Léonie.
Il paraît qu'au crépuscule de sa vie, les seules choses que l'on regrette sont celles que l'on n'a pas faites. Faux ! Plantée devant le miroir de la salle de bain et tendue comme un bambou, je peux vous assurer que je n'avais pas assez de fond de teint pour masquer tout mon embarras. Minuit passé, le carrosse redevient citrouille et Cendrillon marche, claudicante, pieds nus, pied chaussé. Sauf que je n'avais pas égaré de jolies chaussons de vairs : j'avais juste saccagé une paire de chaussons Etam.
Je me drapai dans toute la dignité qu'il me restait, réfrénant les réminiscences de la veille. Et je descendis.
Les premiers Janvier se ressemblaient tous depuis que j'avais grandis : une interminable journée ponctuée de notifications, on déjeunait à quinze heures, on décuvait de la veille, on n'avait rien de dingue à faire, le mois s'annonçait déprimant et nous étions tous dans une espèce de léthargie cotonneuse. Gueule de bois nationale. Pas étonnant que ce jour soit férié.
Mon téléphone n'en finissait plus de vibrer, je le mis en silencieux, non sans avoir, au préalable consulté la conversation familiale dans laquelle mes cousines, mes cousins, mes oncles, mes tantes, mes parents, mes grands-parents se réverbéraient des "Bonne année" accompagnés de photos de leur soirée. Je bavais quelques instants devant la photo d'Auriane, l'aînée de mes cousines. Elle posait dans une merveilleuse robe dorée qui ne laissait nul doute quant au thème de sa soirée : années 20.
Je remarquai alors que ma mère m'avait écrit un long message de bonne année, comme elle en avait le secret. Elle terminait celui-ci par une invitation à la rejoindre le soir même pour honorer une de nos traditions : faire un puzzle ensemble.

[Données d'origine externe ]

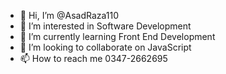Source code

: - 👋 Hi, I’m @AsadRaza110
- 👀 I’m interested in Software Development
- 🌱 I’m currently learning Front End Development
- 💞️ I’m looking to collaborate on JavaScript
- 📫 How to reach me 0347-2662695

<!---
AsadRaza110/AsadRaza110 is a ✨ special ✨ repository because its `README.md` (this file) appears on your GitHub profile.
You can click the Preview link to take a look at your changes.
--->
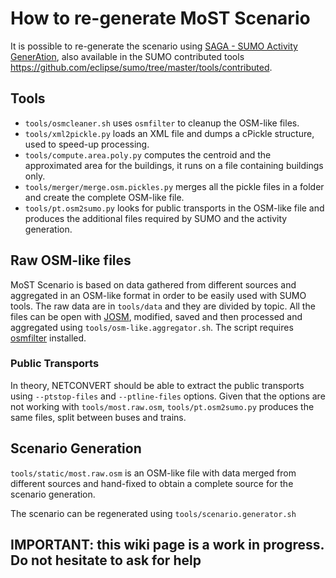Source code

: # How to re-generate MoST Scenario

It is possible to re-generate the scenario using [SAGA - SUMO Activity GenerAtion](https://github.com/lcodeca/SUMOActivityGen), also available in the SUMO contributed tools <https://github.com/eclipse/sumo/tree/master/tools/contributed>.

## Tools

* `tools/osmcleaner.sh` uses `osmfilter` to cleanup the OSM-like files.
* `tools/xml2pickle.py` loads an XML file and dumps a cPickle structure, used to speed-up processing.
* `tools/compute.area.poly.py` computes the centroid and the approximated area for the buildings, it runs on a file containing buildings only.
* `tools/merger/merge.osm.pickles.py` merges all the pickle files in a folder and create the complete OSM-like file.
* `tools/pt.osm2sumo.py` looks for public transports in the OSM-like file and produces the additional files required by SUMO and the activity generation.

## Raw OSM-like files

MoST Scenario is based on data gathered from different sources and aggregated in an OSM-like format in order to be easily used with SUMO tools.
The raw data are in `tools/data` and they are divided by topic.
All the files can be open with [JOSM](https://josm.openstreetmap.de/), modified, saved and then processed and aggregated using `tools/osm-like.aggregator.sh`. The script requires [osmfilter](https://wiki.openstreetmap.org/wiki/Osmfilter) installed.

### Public Transports

In theory, NETCONVERT should be able to extract the public transports using `--ptstop-files` and `--ptline-files` options. Given that the options are not working with `tools/most.raw.osm`, `tools/pt.osm2sumo.py` produces the same files, split between buses and trains.

## Scenario Generation

`tools/static/most.raw.osm` is an OSM-like file with data merged from different sources and hand-fixed to obtain a complete source for the scenario generation.

The scenario can be regenerated using `tools/scenario.generator.sh`

## IMPORTANT: this wiki page is a work in progress. Do not hesitate to ask for help
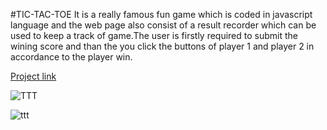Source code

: 
#TIC-TAC-TOE
It is a really famous fun game which is coded in javascript language and the web page also consist of a result recorder which can be used to keep a track of game.The user is firstly required to submit the wining score and than the you click the buttons of player 1 and player 2 in accordance to the player win.


[Project link](https://ttt8.herokuapp.com/)


![TTT](https://user-images.githubusercontent.com/25529176/111036183-031ff280-8444-11eb-9f2c-f7e0c2956721.png)


![ttt](https://user-images.githubusercontent.com/25529176/111074299-61160e00-8508-11eb-9f72-ab881b167037.png)

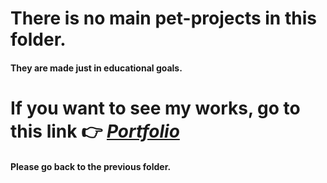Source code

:# There is no main pet-projects in this folder.
#### They are made just in educational goals.
# If you want to see my works, go to this link :point_right: [*Portfolio*](https://babayk0.github.io/)
#### Please go back to the previous folder.
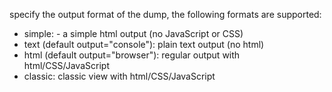 specify the output format of the dump, the following formats are supported:

- simple: - a simple html output (no JavaScript or CSS)
- text (default output="console"): plain text output (no html)
- html (default output="browser"): regular output with html/CSS/JavaScript
- classic: classic view with html/CSS/JavaScript
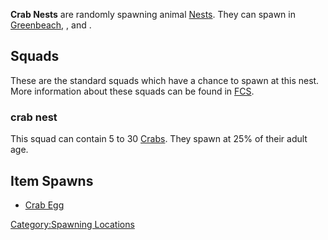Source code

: **Crab Nests** are randomly spawning animal [Nests](Nest.md "wikilink").
They can spawn in [Greenbeach](Greenbeach.md "wikilink"), [](Howler_Maze.md), and [](The_Unwanted_Zone.md).

## Squads

These are the standard squads which have a chance to spawn at this nest.
More information about these squads can be found in
[FCS](Forgotten_Construction_Set.md "wikilink").

### crab nest

This squad can contain 5 to 30 [Crabs](Crab.md "wikilink"). They spawn at
25% of their adult age.

## Item Spawns

- [Crab Egg](Crab_Egg.md "wikilink")

[Category:Spawning Locations](Category:Spawning_Locations "wikilink")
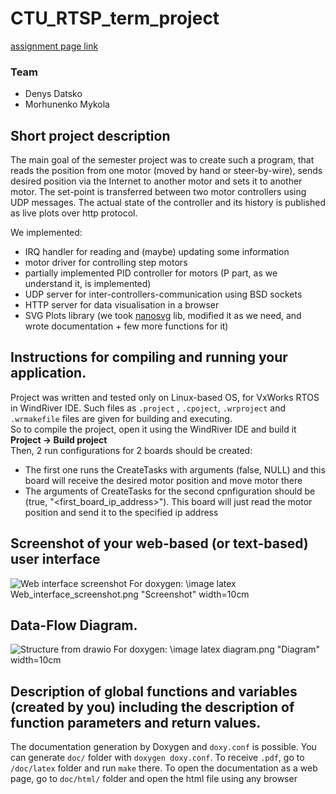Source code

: # CTU_RTSP_term_project

[assignment page link](https://wiki.control.fel.cvut.cz/psr/cviceni/semestralka/)

### Team

- Denys Datsko
- Morhunenko Mykola

## Short project description

The main goal of the semester project was to create such a program, that reads the position from one motor (moved by
hand or steer-by-wire), sends desired position via the Internet to another motor and sets it to another motor. The
set-point is transferred between two motor controllers using UDP messages. The actual state of the controller and its
history is published as live plots over http protocol.

We implemented:

- IRQ handler for reading and (maybe) updating some information
- motor driver for controlling step motors
- partially implemented PID controller for motors (P part, as we understand it, is implemented)
- UDP server for inter-controllers-communication using BSD sockets
- HTTP server for data visualisation in a browser
- SVG Plots library (we took [nanosvg](https://github.com/memononen/nanosvg) lib, modified it as we need, and wrote
  documentation + few more functions for it)

## Instructions for compiling and running your application.

Project was written and tested only on Linux-based OS, for VxWorks RTOS in WindRiver IDE. Such files as `.project`
, `.cpoject`, `.wrproject` and `.wrmakefile` files are given for building and executing.  
So to compile the project, open it using the WindRiver IDE and build it **Project -> Build project**  
Then, 2 run configurations for 2 boards should be created:
* The first one runs the CreateTasks with arguments (false, NULL) and this board will receive the desired motor position and move motor there
* The arguments of CreateTasks for the second cpnfiguration should be (true, "<first_board_ip_address>"). This board will just read the motor position and send it to the specified ip address

## Screenshot of your web-based (or text-based) user interface

![Web interface screenshot](/media/Web_interface_screenshot.png)
For doxygen: 
\image latex Web_interface_screenshot.png "Screenshot" width=10cm

## Data-Flow Diagram.

![Structure from drawio](/media/diagram.png)
For doxygen:
\image latex diagram.png "Diagram" width=10cm

## Description of global functions and variables (created by you) including the description of function parameters and return values.

The documentation generation by Doxygen and `doxy.conf` is possible. You can generate `doc/` folder
with `doxygen doxy.conf`. To receive `.pdf`, go to `/doc/latex` folder and run `make` there. To open the documentation
as a web page, go to `doc/html/` folder and open the html file using any browser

— Tu veux dire qu'on lui a fait faux plan ?
A ces mots, je me figeai. La voix de mon frère émanait de la cuisine où flottait une étouffante odeur de café. Je me suis penchée et ce que j'y ai vu acheva de me mettre mal à l'aise : Côme était face à lui. Il avait beau être de dos, je pouvais reconnaître entre mille la courbe de ses épaules et la cambrure de ses reins. Mon frère était occupé à briquer ses lunettes. Il avait une petite mine, je lui avais connu des matinées plus vaillantes.
— Ouais.
— Tu sais qui elle devait voir ?
— Je n'ai pas posé de question. En tout cas, ça avait un rapport avec la photo parce qu'elle avait embarqué tout son matos.
Côme désigna le bas des escaliers : je me recroquevillai pour ne pas que l'on m'aperçoive. J'étais au comble de la gêne mais être surprise en train de les espionner, ce serait vraiment l'humiliation suprême.
J'entendis Jules claquer sa langue.
— Elle ne sait jamais les choisir. C'est tout le temps la même histoire.
— C'est pas ton problème, si ?
— Tu dis ça parce que tu n'as pas de sœur.
Sans doute Côme avait-il haussé les sourcils car mon frère s'écria :
-C'est pas pareil ! C'est ta grande sœur !
-Et Pauline ?
-Reviens m'en parler quand t'auras une vraie relation avec elle.
J'aimais sincèrement mon frère mais dans des moments comme celui-ci, son emprise sur notre fratrie me pesait. Face à moi, il y avait une monumentale toile qui recouvrait une bonne partie du mur du couloir. Mes grands-parents maternels à qui appartenait le chalet l'avaient faite accrocher quand nous devions avoir une dizaine d'années. Huit. Huit enfants immortalisés en noir et blanc dans un studio photo. Pour moi qui étais à présent derrière l'objectif, cette prise relevait du miracle : chacun de nous était souriant, bien peigné, bien habillé et regardait l'objectif. Mon frère, Jules avait posé une main protectrice sur mon épaule et une autre sur celle de notre plus jeune sœur.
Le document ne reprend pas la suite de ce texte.